Kelly Gunn: Northern Health certainly plays a critical role in recruiting rural physicians. Part of this involves facilitating a seamless transition from the Northern Medical Program into northern rural practice environments. Northern Health and the NMP share a common goal in wanting to see new rural physicians “stay rural”. We’ve been given this tremendous gift and opportunity with the Northern Medical Program; it’s a priority for us to retain this talent in our rural communities.
During the session, there was discussion about the need to offer alternative payment and practice systems to rural physicians. Is that something you feel Northern Health can address?

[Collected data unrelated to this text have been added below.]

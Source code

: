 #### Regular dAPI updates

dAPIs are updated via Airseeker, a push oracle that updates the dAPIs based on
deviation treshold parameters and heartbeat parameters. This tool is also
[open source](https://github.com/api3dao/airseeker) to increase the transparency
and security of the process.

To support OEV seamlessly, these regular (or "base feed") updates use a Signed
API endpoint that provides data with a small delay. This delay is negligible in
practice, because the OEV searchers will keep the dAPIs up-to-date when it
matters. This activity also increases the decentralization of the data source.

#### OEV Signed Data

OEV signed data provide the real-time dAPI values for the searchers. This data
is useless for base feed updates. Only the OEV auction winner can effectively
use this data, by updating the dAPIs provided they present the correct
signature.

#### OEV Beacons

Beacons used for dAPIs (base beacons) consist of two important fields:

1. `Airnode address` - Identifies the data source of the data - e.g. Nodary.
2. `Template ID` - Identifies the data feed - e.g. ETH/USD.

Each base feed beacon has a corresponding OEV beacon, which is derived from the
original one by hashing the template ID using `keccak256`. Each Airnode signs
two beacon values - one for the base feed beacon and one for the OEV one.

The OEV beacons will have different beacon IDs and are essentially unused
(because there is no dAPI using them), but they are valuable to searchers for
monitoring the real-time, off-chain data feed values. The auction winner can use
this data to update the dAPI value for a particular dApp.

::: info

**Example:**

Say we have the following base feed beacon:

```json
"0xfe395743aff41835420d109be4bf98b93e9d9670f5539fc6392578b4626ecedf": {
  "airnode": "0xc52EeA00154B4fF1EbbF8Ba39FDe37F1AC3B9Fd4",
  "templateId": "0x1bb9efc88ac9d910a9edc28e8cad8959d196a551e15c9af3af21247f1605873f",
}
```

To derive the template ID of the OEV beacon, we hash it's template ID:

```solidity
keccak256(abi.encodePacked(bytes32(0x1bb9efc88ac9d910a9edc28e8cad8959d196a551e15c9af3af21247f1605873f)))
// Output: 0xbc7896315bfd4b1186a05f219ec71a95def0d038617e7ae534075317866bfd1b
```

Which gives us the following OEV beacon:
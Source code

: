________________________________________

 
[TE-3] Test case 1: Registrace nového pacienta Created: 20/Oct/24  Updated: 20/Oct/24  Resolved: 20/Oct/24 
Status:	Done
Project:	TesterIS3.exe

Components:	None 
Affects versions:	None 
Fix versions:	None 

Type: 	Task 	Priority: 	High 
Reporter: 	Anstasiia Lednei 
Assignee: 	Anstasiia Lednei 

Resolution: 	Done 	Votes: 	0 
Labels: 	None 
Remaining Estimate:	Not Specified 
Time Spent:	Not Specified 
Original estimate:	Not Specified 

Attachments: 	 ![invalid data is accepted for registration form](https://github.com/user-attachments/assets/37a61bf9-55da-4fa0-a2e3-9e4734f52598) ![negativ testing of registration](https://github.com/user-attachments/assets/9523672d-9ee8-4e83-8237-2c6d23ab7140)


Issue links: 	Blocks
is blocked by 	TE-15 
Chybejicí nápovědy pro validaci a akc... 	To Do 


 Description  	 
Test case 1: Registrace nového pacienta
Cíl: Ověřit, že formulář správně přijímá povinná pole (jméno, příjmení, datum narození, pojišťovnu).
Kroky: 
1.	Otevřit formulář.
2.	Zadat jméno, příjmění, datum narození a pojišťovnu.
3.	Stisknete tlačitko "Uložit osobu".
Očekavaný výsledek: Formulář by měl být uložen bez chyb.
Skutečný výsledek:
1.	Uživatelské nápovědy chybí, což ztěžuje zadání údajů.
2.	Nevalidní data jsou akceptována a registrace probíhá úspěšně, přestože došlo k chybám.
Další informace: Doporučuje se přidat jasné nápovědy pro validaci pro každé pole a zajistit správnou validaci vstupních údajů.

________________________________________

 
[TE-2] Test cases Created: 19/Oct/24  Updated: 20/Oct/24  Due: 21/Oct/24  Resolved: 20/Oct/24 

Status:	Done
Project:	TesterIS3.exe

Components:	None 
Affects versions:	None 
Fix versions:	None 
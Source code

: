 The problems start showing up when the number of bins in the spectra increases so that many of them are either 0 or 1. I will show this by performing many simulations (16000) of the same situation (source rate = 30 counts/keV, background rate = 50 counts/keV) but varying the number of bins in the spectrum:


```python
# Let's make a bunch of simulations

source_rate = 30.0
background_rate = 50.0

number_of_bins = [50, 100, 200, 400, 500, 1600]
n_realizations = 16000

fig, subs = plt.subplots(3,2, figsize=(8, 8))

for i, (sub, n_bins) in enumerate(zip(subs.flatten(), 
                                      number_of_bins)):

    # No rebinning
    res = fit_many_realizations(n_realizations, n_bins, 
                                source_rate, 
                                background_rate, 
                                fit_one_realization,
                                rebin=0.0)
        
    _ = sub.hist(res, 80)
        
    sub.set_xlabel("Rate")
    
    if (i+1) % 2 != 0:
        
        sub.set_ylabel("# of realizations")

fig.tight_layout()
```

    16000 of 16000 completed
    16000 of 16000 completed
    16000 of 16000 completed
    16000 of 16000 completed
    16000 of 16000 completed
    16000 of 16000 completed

KG: The relationship [with the NMP] certainly helps shape our understanding of the new graduate’s specific payment and practice interests- including what would be attractive to a new recruit. We are forced – and I say this in a positive way – to be more creative than we’ve been in the past in terms of finding the right business model in some of our primary care clinics. For example, when students want to work in multi-disciplinary teams (Northern Health’s ideal approach to primary care), the health authority needs to respond by finding compensation models that support this way of delivering care. We want to offer practice opportunities that enable the physician to work in innovative and collaborative ways. This is our opportunity and our challenge – and we can only respond to those opportunities and challenges if we know what the issues are for these new graduates. The relationship with UNBC helps inform that piece.
What are you [doing] that’s new and innovative to try and address the differential in admissions between urban students and rural students?
DS: We already have a rural-specific stream within the admissions system – it’s just a question of refining that. The bit that really needs work is addressing what rural practice looks like and what supports are available after residency? Rural practice is challenging, it can be scary for people. There’s always that edge and uncertainty, and that edge of being alone. It’s important that we help people work with that because [rural practice] is a great way to be a doctor but you need to be confident that you’ve got the supports around you to do it.
KG: Another exciting piece of work that [NHA and the NMP are] doing together involves bringing a group of rural leaders together to discuss rural mentorship opportunities. We’ll look at how we’re going to wrap support around our new physicians, whether they’re new graduates or just new to rural medicine. What could that look like? How will we mobilize our existing rural talent to really welcome and support our new physicians so that it’s not such an isolated, scary experience? There are two ends of the medical spectrum that we’re looking at – those that are new to rural practice, but also, as rural physicians wind down after better than 30 years of practicing in a rural community, how to really retain that wisdom, knowledge and expertise and deploy it in a different way to support our new practitioners.